Task inputs:
■ ■ ■ ■ ■ ■ ■
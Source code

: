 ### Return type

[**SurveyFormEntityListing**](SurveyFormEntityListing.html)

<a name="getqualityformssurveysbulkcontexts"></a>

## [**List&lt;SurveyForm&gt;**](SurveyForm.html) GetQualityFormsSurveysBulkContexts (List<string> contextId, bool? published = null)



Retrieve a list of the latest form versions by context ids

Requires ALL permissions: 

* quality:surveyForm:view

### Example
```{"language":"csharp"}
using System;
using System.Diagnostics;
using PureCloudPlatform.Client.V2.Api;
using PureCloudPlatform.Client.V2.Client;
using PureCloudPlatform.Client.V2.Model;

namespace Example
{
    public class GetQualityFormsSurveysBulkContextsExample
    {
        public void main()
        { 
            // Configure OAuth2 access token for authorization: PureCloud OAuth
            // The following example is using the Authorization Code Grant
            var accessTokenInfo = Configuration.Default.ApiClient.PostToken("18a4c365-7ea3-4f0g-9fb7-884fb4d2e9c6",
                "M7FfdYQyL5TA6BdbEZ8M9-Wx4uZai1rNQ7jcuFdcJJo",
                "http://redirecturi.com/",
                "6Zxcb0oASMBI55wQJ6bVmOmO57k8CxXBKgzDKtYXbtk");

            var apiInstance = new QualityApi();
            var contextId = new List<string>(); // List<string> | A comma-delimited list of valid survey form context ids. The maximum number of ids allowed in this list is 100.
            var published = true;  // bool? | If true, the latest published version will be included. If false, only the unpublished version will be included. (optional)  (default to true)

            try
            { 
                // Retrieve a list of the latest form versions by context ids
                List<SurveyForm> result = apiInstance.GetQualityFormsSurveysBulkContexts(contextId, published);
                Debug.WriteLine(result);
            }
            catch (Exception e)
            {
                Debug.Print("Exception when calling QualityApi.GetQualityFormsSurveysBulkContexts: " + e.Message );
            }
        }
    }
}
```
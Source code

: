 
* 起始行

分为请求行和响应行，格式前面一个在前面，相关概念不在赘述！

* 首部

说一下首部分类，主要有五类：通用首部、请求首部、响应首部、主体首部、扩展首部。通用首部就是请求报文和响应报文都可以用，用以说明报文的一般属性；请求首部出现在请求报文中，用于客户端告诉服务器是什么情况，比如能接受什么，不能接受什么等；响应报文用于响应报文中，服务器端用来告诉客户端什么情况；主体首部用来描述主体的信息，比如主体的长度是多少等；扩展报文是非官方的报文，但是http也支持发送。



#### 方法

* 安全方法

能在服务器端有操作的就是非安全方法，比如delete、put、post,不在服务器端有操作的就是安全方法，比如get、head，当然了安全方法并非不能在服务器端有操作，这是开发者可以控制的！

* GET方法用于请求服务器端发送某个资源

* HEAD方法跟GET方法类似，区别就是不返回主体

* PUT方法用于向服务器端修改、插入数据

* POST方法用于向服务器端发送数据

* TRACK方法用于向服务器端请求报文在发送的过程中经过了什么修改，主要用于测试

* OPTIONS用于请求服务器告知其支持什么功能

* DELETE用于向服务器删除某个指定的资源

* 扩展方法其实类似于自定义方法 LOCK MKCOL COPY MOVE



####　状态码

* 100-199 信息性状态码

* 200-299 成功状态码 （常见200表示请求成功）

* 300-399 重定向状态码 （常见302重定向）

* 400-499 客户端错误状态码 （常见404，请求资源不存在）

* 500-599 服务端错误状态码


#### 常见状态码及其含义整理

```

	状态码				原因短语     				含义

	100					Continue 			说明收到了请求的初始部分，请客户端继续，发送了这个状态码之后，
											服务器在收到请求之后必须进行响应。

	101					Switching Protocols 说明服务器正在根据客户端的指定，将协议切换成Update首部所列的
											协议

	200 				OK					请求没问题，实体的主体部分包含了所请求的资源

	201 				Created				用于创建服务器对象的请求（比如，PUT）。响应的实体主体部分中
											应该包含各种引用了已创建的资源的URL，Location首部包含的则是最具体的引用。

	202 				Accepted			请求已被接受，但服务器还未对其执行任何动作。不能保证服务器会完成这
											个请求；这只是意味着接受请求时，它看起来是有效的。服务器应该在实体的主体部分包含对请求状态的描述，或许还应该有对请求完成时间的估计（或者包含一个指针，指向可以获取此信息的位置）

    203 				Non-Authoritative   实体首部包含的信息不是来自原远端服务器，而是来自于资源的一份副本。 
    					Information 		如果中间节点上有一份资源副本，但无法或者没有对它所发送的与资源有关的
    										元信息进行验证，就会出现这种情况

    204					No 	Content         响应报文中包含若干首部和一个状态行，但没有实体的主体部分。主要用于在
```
■ ■ ■ ■ ■ ■ ■
Could you tally the lines of the listing above that contain the word "Retrieve"? Give the number by itself.

2